Die Unfallfürsorge umfasst

  1. Erstattung von Sachschäden und besonderen Aufwendungen (§ 32: Sind bei einem Dienstunfall Kleidungsstücke oder sonstige Gegenstände, die der Beamte mit sich geführt hat, beschädigt oder zerstört worden oder abhanden gekommen, so kann dafür Ersatz geleistet werden. Anträge auf Gewährung von Sachschadenersatz nach Satz 1 sind innerhalb einer Ausschlussfrist von drei Monaten zu stellen. Sind durch die erste Hilfeleistung nach dem Unfall besondere Kosten entstanden, so ist dem Beamten der nachweisbar notwendige Aufwand zu ersetzen.
  2. Heilverfahren (§§ 33, 34: Das Heilverfahren umfasst die notwendige ärztliche Behandlung, die notwendige Versorgung mit Arznei- und anderen Heilmitteln, Ausstattung mit Körperersatzstücken, orthopädischen und anderen Hilfsmitteln, die den Erfolg der Heilbehandlung sichern oder die Unfallfolgen erleichtern sollen, die notwendige Pflege).

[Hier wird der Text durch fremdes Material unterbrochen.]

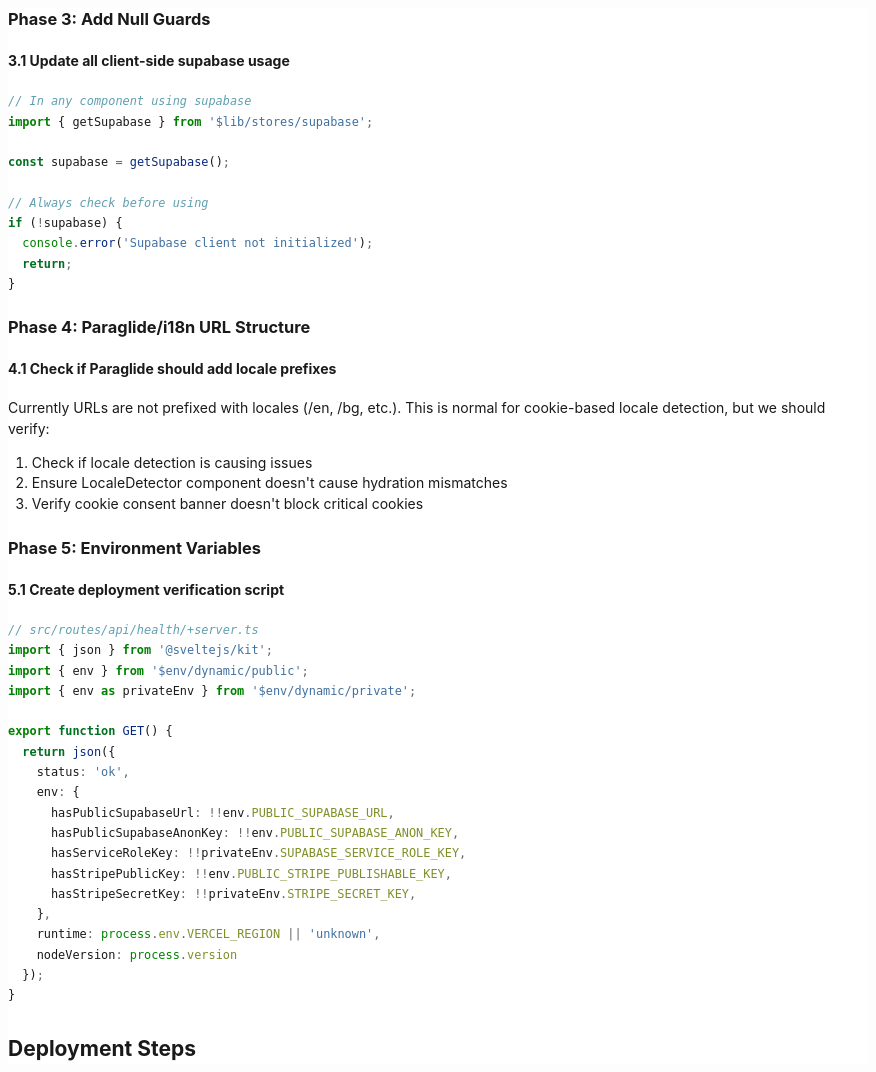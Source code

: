 ### Phase 3: Add Null Guards

#### 3.1 Update all client-side supabase usage
```typescript
// In any component using supabase
import { getSupabase } from '$lib/stores/supabase';

const supabase = getSupabase();

// Always check before using
if (!supabase) {
  console.error('Supabase client not initialized');
  return;
}
```

### Phase 4: Paraglide/i18n URL Structure

#### 4.1 Check if Paraglide should add locale prefixes
Currently URLs are not prefixed with locales (/en, /bg, etc.). This is normal for cookie-based locale detection, but we should verify:

1. Check if locale detection is causing issues
2. Ensure LocaleDetector component doesn't cause hydration mismatches
3. Verify cookie consent banner doesn't block critical cookies

### Phase 5: Environment Variables

#### 5.1 Create deployment verification script
```typescript
// src/routes/api/health/+server.ts
import { json } from '@sveltejs/kit';
import { env } from '$env/dynamic/public';
import { env as privateEnv } from '$env/dynamic/private';

export function GET() {
  return json({
    status: 'ok',
    env: {
      hasPublicSupabaseUrl: !!env.PUBLIC_SUPABASE_URL,
      hasPublicSupabaseAnonKey: !!env.PUBLIC_SUPABASE_ANON_KEY,
      hasServiceRoleKey: !!privateEnv.SUPABASE_SERVICE_ROLE_KEY,
      hasStripePublicKey: !!env.PUBLIC_STRIPE_PUBLISHABLE_KEY,
      hasStripeSecretKey: !!privateEnv.STRIPE_SECRET_KEY,
    },
    runtime: process.env.VERCEL_REGION || 'unknown',
    nodeVersion: process.version
  });
}
```

## Deployment Steps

  3. Unfallausgleich (§ 35: Ist der Verletzte infolge des Dienstunfalles in seiner Erwerbsfähigkeit länger als sechs Monate wesentlich beschränkt, so erhält er, solange dieser Zustand andauert, neben den Dienstbezügen, den Anwärterbezügen oder dem Ruhegehalt einen Unfallausgleich.),
  4. Unfallruhegehalt oder Unterhaltsbeitrag (§§ 36 bis 38: Setzt sich ein Beamter bei Ausübung einer Diensthandlung einer damit verbundenen besonderen Lebensgefahr aus und erleidet er infolge dieser Gefährdung einen Dienstunfall, so sind bei der Bemessung des Unfallruhegehalts 80 vom Hundert der ruhegehaltfähigen Dienstbezüge aus der Endstufe der übernächsten Besoldungsgruppe zugrunde zu legen, wenn er infolge dieses Dienstunfalles dienstunfähig geworden und in den Ruhestand getreten und im Zeitpunkt des Eintritts in den Ruhestand infolge des Dienstunfalles in seiner Erwerbsfähigkeit um mindestens 50 vom Hundert beschränkt ist.),
  5. Unfall-Hinterbliebenenversorgung (§§ 39 bis 42: Ist ein Beamter, der Unfallruhegehalt erhalten hätte, oder ein Ruhestandsbeamter, der Unfallruhegehalt bezog, an den Folgen des Dienstunfalles verstorben, so erhalten seine Hinterbliebenen Unfall-Hinterbliebenenversorgung),
  6. einmalige Unfallentschädigung (§ 43: Ein Beamter des Bundes, der einen Dienstunfall der in § 37 bezeichneten Art erleidet, erhält eine einmalige Unfallentschädigung von 150 000 Euro, wenn er nach Feststellung der obersten Dienstbehörde oder der von ihr bestimmten Stelle infolge des Unfalls in seiner Erwerbsfähigkeit dauerhaft um wenigstens 50 vom Hundert beeinträchtigt ist.),
  7. Schadensausgleich in besonderen Fällen (§ 43a: ),
  8. Einsatzversorgung im Sinne des § 31a: Unfallfürsorge wie bei einem Dienstunfall wird auch dann gewährt, wenn ein Beamter auf Grund eines in Ausübung oder infolge des Dienstes eingetretenen Unfalls oder einer derart eingetretenen Erkrankung im Sinne des § 31 bei einer besonderen Verwendung im Ausland eine gesundheitliche Schädigung erleidet (Einsatzunfall).